**WHAT TO WORK ON**
In the records, find each line where "OptionManagement" occurs, and copy it.

**STORED DATA**
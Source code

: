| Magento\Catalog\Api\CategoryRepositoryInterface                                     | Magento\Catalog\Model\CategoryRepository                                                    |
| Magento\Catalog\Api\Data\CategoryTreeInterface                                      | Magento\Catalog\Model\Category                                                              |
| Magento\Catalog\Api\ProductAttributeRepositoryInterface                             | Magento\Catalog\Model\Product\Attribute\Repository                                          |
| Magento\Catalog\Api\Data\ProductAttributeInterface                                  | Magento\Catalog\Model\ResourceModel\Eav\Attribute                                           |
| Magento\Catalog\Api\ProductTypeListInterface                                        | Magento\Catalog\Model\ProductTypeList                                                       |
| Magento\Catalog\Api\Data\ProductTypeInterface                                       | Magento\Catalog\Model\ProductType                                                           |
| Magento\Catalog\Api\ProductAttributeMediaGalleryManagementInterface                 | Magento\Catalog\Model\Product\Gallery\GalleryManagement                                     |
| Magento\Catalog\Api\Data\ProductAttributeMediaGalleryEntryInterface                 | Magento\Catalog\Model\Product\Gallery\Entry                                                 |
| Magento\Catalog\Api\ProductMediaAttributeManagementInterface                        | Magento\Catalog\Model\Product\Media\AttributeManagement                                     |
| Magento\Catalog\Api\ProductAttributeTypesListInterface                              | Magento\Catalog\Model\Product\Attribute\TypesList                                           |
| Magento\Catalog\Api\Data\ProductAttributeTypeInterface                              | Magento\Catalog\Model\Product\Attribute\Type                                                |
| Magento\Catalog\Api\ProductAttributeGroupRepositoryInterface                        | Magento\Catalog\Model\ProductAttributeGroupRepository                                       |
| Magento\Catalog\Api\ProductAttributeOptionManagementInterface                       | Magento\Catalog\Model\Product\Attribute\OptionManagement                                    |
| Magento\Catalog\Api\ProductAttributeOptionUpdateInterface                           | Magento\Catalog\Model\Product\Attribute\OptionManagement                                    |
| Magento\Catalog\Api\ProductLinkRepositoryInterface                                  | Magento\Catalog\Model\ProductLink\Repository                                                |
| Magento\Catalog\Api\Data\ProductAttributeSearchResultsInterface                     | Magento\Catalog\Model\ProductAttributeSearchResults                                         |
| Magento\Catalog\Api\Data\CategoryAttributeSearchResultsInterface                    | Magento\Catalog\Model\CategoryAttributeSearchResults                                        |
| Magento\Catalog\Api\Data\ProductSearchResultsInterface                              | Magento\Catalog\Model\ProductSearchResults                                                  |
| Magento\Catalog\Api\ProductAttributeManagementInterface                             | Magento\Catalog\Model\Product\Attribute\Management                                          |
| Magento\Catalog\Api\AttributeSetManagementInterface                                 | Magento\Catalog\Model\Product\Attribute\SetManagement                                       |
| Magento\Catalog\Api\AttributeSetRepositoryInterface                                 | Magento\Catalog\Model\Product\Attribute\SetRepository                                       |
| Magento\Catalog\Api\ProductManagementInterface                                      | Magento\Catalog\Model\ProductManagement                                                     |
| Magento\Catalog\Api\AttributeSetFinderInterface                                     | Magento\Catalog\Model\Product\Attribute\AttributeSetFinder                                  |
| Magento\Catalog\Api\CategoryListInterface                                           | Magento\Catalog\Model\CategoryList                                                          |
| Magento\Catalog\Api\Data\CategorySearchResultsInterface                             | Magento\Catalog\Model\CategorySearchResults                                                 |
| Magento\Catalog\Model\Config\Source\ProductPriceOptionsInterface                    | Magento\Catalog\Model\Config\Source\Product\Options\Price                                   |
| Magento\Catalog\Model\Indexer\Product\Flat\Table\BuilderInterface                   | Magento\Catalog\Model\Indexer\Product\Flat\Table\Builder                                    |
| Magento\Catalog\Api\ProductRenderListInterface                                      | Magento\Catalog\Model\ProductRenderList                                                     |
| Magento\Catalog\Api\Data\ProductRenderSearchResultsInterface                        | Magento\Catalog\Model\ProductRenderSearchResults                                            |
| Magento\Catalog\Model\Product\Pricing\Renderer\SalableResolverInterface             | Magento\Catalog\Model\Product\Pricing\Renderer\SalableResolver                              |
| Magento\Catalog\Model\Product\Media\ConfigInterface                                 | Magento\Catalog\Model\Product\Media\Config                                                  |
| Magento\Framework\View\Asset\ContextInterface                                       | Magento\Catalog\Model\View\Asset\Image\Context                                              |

**SOLVED EXERCISE**
| Magento\Catalog\Api\ProductAttributeOptionManagementInterface                       | Magento\Catalog\Model\Product\Attribute\OptionManagement                                    |
| Magento\Catalog\Api\ProductAttributeOptionUpdateInterface                           | Magento\Catalog\Model\Product\Attribute\OptionManagement                                    |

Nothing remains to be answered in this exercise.